Australian potter (1926–2019)

Milton Moon AM (29 October 1926 - 6 September 2019) was an Australian potter. He studied in many countries, as a recipient of a Foundation Winston Churchill Fellowship and also as a Myer Foundation Geijutsu Fellow.

== Early years ==
Milton Moon was born in Melbourne in 1926. After discharge from Navy Service in 1947 he lived first in Queensland and then in New South Wales until 1949, at which time he returned to Brisbane. He studied painting and drawing at the Central Technical College and then privately with Margaret Cilento from 1949 to 1951.

He first became interested in pottery in 1950 and was taught wheel-throwing by Mervyn Feeney, a traditional potter living in Brisbane. He was also employed in broadcasting and later television from 1947 to 1962.

== Career ==
In 1962 he became Senior Pottery Instructor with the Department of Technical Education, Brisbane.

In 1965 Moon was awarded a Foundation Churchill Fellowship and studied in many countries during the following year. He represented Australia at the first World Craft Congress, Montreux, Switzerland, in 1966. In 1967-68, he was an art tutor at the Architecture Department, University of Queensland. In 1969 became Senior Lecturer, Head of Ceramics at the South Australian School of Art. In 1974, as a Myer Foundation Geijutsu Fellow, he lived and worked in Japan.

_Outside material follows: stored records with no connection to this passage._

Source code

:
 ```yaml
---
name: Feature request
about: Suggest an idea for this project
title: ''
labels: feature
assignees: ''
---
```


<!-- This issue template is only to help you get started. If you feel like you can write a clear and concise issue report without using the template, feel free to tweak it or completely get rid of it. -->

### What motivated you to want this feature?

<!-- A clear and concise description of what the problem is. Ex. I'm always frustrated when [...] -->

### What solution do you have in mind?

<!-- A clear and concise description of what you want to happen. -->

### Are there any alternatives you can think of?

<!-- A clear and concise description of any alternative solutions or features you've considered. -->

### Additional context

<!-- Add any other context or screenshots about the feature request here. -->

In 1975 he resigned from lecturing to work full-time at Summertown, South Australia in the Adelaide Hills where he and his wife established a workshop, home and gallery in a restored 1850s stone mill. Twenty years later, in 1995, he relocated to Adelaide.

Moon served as a member of the Australia-Japan Foundation from 1976 to 1981. He was made a Member of the Order of Australia (AM) in the 1984 Queen's Birthday Honours.

In 1990 Moon was awarded Life Membership of the South Australian Crafts Council and, in 1992, he was a recipient of an Advance Australia Foundation Award. In 1991 he was accorded a retrospective of his work, covering a period of thirty-five years, at the Art Gallery of South Australia. In 1993 was a recipient of an Australian Artists Creative Fellowship, for a five-year period from 1994 to 1998. In 2006 he was conferred an honorary doctorate (DUniv) from the University of South Australia.

"In this, my 'ninetieth year,' over sixty of which I have been a potter, I remain concerned, if a little obsessed, with the challenge of making pots, which although belonging to a ceramic tradition of some eight thousand years or more, are undeniably and uniquely Australian. With all my changes of expression this has remained constant."